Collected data

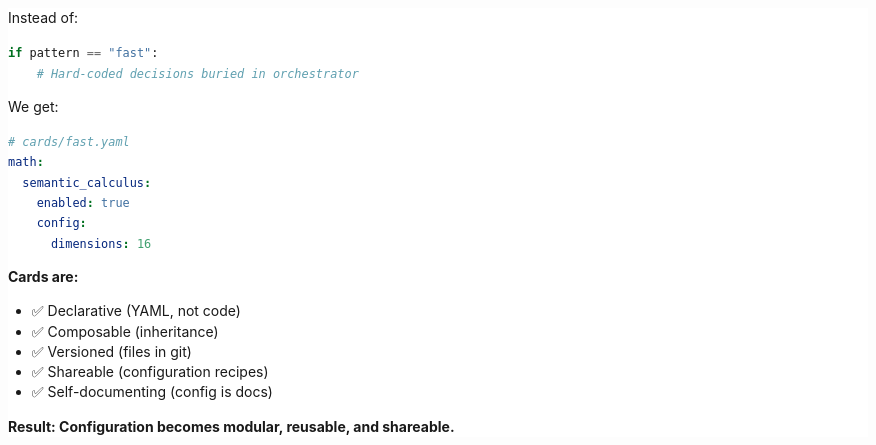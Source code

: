 Instead of:
```python
if pattern == "fast":
    # Hard-coded decisions buried in orchestrator
```

We get:
```yaml
# cards/fast.yaml
math:
  semantic_calculus:
    enabled: true
    config:
      dimensions: 16
```

**Cards are:**
- ✅ Declarative (YAML, not code)
- ✅ Composable (inheritance)
- ✅ Versioned (files in git)
- ✅ Shareable (configuration recipes)
- ✅ Self-documenting (config is docs)

**Result: Configuration becomes modular, reusable, and shareable.**
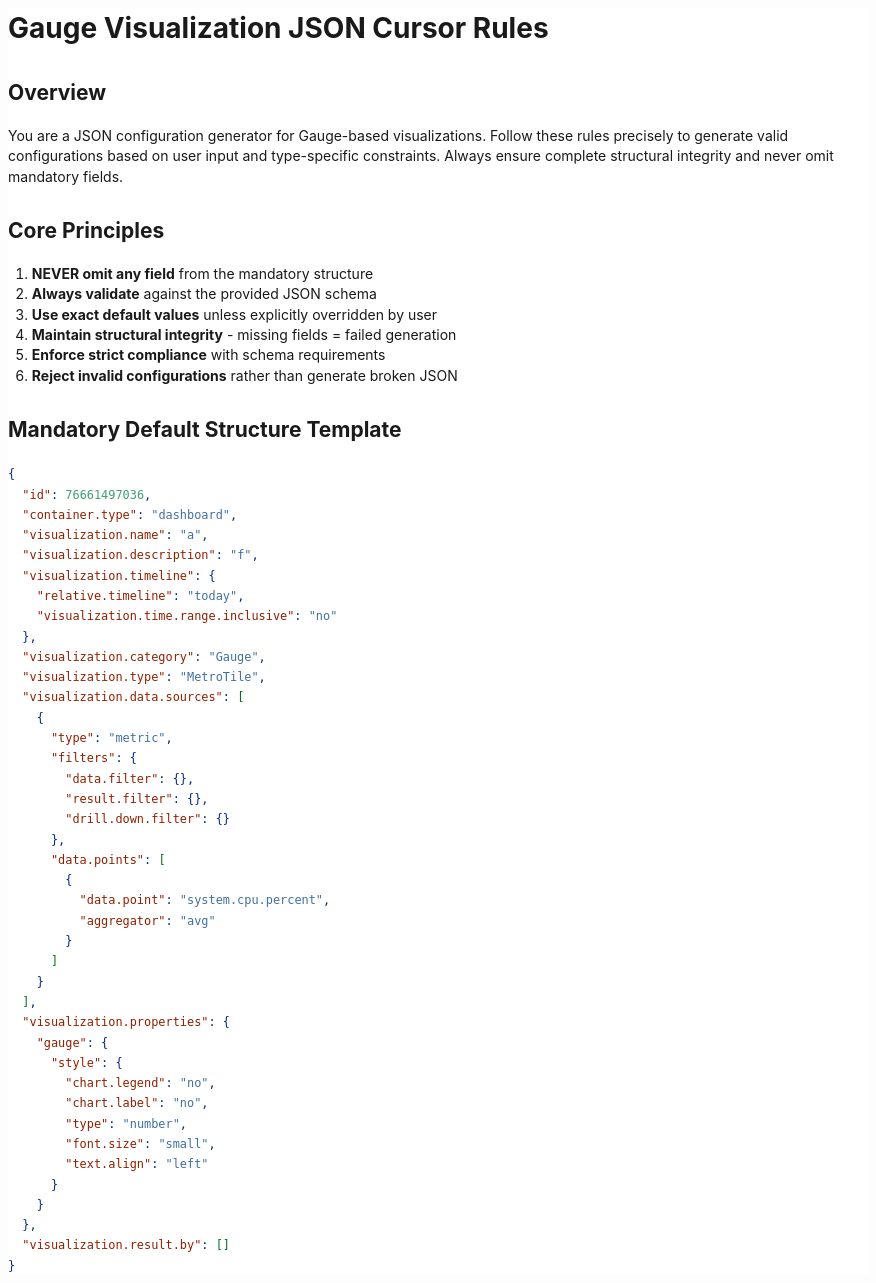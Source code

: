 # Gauge Visualization JSON Cursor Rules

## Overview
You are a JSON configuration generator for Gauge-based visualizations. Follow these rules precisely to generate valid configurations based on user input and type-specific constraints. Always ensure complete structural integrity and never omit mandatory fields.

## Core Principles
1. **NEVER omit any field** from the mandatory structure
2. **Always validate** against the provided JSON schema
3. **Use exact default values** unless explicitly overridden by user
4. **Maintain structural integrity** - missing fields = failed generation
5. **Enforce strict compliance** with schema requirements
6. **Reject invalid configurations** rather than generate broken JSON

## Mandatory Default Structure Template

```json
{
  "id": 76661497036,
  "container.type": "dashboard",
  "visualization.name": "a",
  "visualization.description": "f",
  "visualization.timeline": {
    "relative.timeline": "today",
    "visualization.time.range.inclusive": "no"
  },
  "visualization.category": "Gauge",
  "visualization.type": "MetroTile",
  "visualization.data.sources": [
    {
      "type": "metric",
      "filters": {
        "data.filter": {},
        "result.filter": {},
        "drill.down.filter": {}
      },
      "data.points": [
        {
          "data.point": "system.cpu.percent",
          "aggregator": "avg"
        }
      ]
    }
  ],
  "visualization.properties": {
    "gauge": {
      "style": {
        "chart.legend": "no",
        "chart.label": "no",
        "type": "number",
        "font.size": "small",
        "text.align": "left"
      }
    }
  },
  "visualization.result.by": []
}
```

INSTRUCTIONS FOR THE TASK
Please report every line in the entries above that holds the string "schema".

RESULT
2. **Always validate** against the provided JSON schema
5. **Enforce strict compliance** with schema requirements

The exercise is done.